(Records contained in a dataset)
====================

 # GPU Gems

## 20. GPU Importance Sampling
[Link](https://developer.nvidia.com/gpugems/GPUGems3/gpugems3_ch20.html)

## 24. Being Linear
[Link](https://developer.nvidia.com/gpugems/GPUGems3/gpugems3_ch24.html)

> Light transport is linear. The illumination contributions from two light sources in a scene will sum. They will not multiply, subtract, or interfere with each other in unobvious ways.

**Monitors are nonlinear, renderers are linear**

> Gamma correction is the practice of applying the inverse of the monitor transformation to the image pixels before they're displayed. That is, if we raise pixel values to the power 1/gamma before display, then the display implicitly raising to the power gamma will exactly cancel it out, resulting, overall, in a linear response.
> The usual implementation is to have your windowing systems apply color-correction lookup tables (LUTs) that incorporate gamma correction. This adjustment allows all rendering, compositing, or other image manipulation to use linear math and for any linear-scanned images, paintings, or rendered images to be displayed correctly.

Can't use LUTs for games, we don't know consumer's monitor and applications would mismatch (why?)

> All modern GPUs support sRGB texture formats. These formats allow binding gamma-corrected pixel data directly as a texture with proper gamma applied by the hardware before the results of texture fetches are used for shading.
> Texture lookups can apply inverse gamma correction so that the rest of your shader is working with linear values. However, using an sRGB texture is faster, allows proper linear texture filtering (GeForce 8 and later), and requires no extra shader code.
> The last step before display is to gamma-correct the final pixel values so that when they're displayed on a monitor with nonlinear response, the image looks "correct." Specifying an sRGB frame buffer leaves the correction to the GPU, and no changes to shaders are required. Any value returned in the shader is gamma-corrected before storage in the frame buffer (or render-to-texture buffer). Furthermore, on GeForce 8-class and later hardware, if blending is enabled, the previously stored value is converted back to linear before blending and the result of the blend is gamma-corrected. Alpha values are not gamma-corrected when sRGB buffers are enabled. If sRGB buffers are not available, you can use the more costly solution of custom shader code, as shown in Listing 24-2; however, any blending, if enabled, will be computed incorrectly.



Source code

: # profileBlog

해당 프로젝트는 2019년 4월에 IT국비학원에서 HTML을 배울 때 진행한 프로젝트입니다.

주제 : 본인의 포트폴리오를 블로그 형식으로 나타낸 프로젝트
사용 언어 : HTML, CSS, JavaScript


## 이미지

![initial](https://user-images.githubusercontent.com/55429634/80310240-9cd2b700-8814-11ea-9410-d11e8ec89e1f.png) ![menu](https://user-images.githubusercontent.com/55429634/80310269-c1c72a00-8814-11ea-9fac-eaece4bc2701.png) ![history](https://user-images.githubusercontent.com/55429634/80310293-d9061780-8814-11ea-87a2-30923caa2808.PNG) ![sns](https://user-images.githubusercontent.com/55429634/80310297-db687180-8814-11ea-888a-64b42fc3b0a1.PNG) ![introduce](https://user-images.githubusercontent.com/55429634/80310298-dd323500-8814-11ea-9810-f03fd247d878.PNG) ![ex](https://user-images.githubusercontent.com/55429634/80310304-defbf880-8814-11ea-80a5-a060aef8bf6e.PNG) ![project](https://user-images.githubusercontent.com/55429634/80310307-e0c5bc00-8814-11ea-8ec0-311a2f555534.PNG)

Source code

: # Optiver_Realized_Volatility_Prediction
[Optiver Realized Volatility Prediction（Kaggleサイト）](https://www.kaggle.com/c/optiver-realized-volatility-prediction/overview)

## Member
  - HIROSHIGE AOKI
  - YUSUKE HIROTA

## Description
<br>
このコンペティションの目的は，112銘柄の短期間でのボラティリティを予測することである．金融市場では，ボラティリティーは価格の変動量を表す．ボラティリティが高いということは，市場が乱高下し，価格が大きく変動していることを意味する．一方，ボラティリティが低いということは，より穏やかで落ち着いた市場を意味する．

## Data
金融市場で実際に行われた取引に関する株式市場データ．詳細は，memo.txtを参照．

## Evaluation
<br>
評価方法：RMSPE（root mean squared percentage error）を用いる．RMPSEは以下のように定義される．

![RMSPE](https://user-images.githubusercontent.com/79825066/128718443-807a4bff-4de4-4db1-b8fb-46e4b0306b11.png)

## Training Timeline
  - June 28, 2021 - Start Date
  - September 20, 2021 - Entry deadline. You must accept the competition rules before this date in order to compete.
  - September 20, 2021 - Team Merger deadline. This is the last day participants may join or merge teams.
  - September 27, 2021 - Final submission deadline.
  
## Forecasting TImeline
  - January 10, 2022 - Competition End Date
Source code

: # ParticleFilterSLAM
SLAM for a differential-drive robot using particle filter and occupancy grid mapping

====================

Your assignment
Retype the data precisely.

Answer section
 # GPU Gems

## 20. GPU Importance Sampling
[Link](https://developer.nvidia.com/gpugems/GPUGems3/gpugems3_ch20.html)

## 24. Being Linear
[Link](https://developer.nvidia.com/gpugems/GPUGems3/gpugems3_ch24.html)

> Light transport is linear. The illumination contributions from two light sources in a scene will sum. They will not multiply, subtract, or interfere with each other in unobvious ways.

**Monitors are nonlinear, renderers are linear**

> Gamma correction is the practice of applying the inverse of the monitor transformation to the image pixels before they're displayed. That is, if we raise pixel values to the power 1/gamma before display, then the display implicitly raising to the power gamma will exactly cancel it out, resulting, overall, in a linear response.
> The usual implementation is to have your windowing systems apply color-correction lookup tables (LUTs) that incorporate gamma correction. This adjustment allows all rendering, compositing, or other image manipulation to use linear math and for any linear-scanned images, paintings, or rendered images to be displayed correctly.

Can't use LUTs for games, we don't know consumer's monitor and applications would mismatch (why?)

> All modern GPUs support sRGB texture formats. These formats allow binding gamma-corrected pixel data directly as a texture with proper gamma applied by the hardware before the results of texture fetches are used for shading.
> Texture lookups can apply inverse gamma correction so that the rest of your shader is working with linear values. However, using an sRGB texture is faster, allows proper linear texture filtering (GeForce 8 and later), and requires no extra shader code.
> The last step before display is to gamma-correct the final pixel values so that when they're displayed on a monitor with nonlinear response, the image looks "correct." Specifying an sRGB frame buffer leaves the correction to the GPU, and no changes to shaders are required. Any value returned in the shader is gamma-corrected before storage in the frame buffer (or render-to-texture buffer). Furthermore, on GeForce 8-class and later hardware, if blending is enabled, the previously stored value is converted back to linear before blending and the result of the blend is gamma-corrected. Alpha values are not gamma-corrected when sRGB buffers are enabled. If sRGB buffers are not available, you can use the more costly solution of custom shader code, as shown in Listing 24-2; however, any blending, if enabled, will be computed incorrectly.



Source code

: # profileBlog

해당 프로젝트는 2019년 4월에 IT국비학원에서 HTML을 배울 때 진행한 프로젝트입니다.

주제 : 본인의 포트폴리오를 블로그 형식으로 나타낸 프로젝트
사용 언어 : HTML, CSS, JavaScript


## 이미지

![initial](https://user-images.githubusercontent.com/55429634/80310240-9cd2b700-8814-11ea-9410-d11e8ec89e1f.png) ![menu](https://user-images.githubusercontent.com/55429634/80310269-c1c72a00-8814-11ea-9fac-eaece4bc2701.png) ![history](https://user-images.githubusercontent.com/55429634/80310293-d9061780-8814-11ea-87a2-30923caa2808.PNG) ![sns](https://user-images.githubusercontent.com/55429634/80310297-db687180-8814-11ea-888a-64b42fc3b0a1.PNG) ![introduce](https://user-images.githubusercontent.com/55429634/80310298-dd323500-8814-11ea-9810-f03fd247d878.PNG) ![ex](https://user-images.githubusercontent.com/55429634/80310304-defbf880-8814-11ea-80a5-a060aef8bf6e.PNG) ![project](https://user-images.githubusercontent.com/55429634/80310307-e0c5bc00-8814-11ea-8ec0-311a2f555534.PNG)

Source code

: # Optiver_Realized_Volatility_Prediction
[Optiver Realized Volatility Prediction（Kaggleサイト）](https://www.kaggle.com/c/optiver-realized-volatility-prediction/overview)

## Member
  - HIROSHIGE AOKI
  - YUSUKE HIROTA

## Description
<br>
このコンペティションの目的は，112銘柄の短期間でのボラティリティを予測することである．金融市場では，ボラティリティーは価格の変動量を表す．ボラティリティが高いということは，市場が乱高下し，価格が大きく変動していることを意味する．一方，ボラティリティが低いということは，より穏やかで落ち着いた市場を意味する．

## Data
金融市場で実際に行われた取引に関する株式市場データ．詳細は，memo.txtを参照．

## Evaluation
<br>
評価方法：RMSPE（root mean squared percentage error）を用いる．RMPSEは以下のように定義される．

![RMSPE](https://user-images.githubusercontent.com/79825066/128718443-807a4bff-4de4-4db1-b8fb-46e4b0306b11.png)

## Training Timeline
  - June 28, 2021 - Start Date
  - September 20, 2021 - Entry deadline. You must accept the competition rules before this date in order to compete.
  - September 20, 2021 - Team Merger deadline. This is the last day participants may join or merge teams.
  - September 27, 2021 - Final submission deadline.
  
## Forecasting TImeline
  - January 10, 2022 - Competition End Date
Source code

: # ParticleFilterSLAM
SLAM for a differential-drive robot using particle filter and occupancy grid mapping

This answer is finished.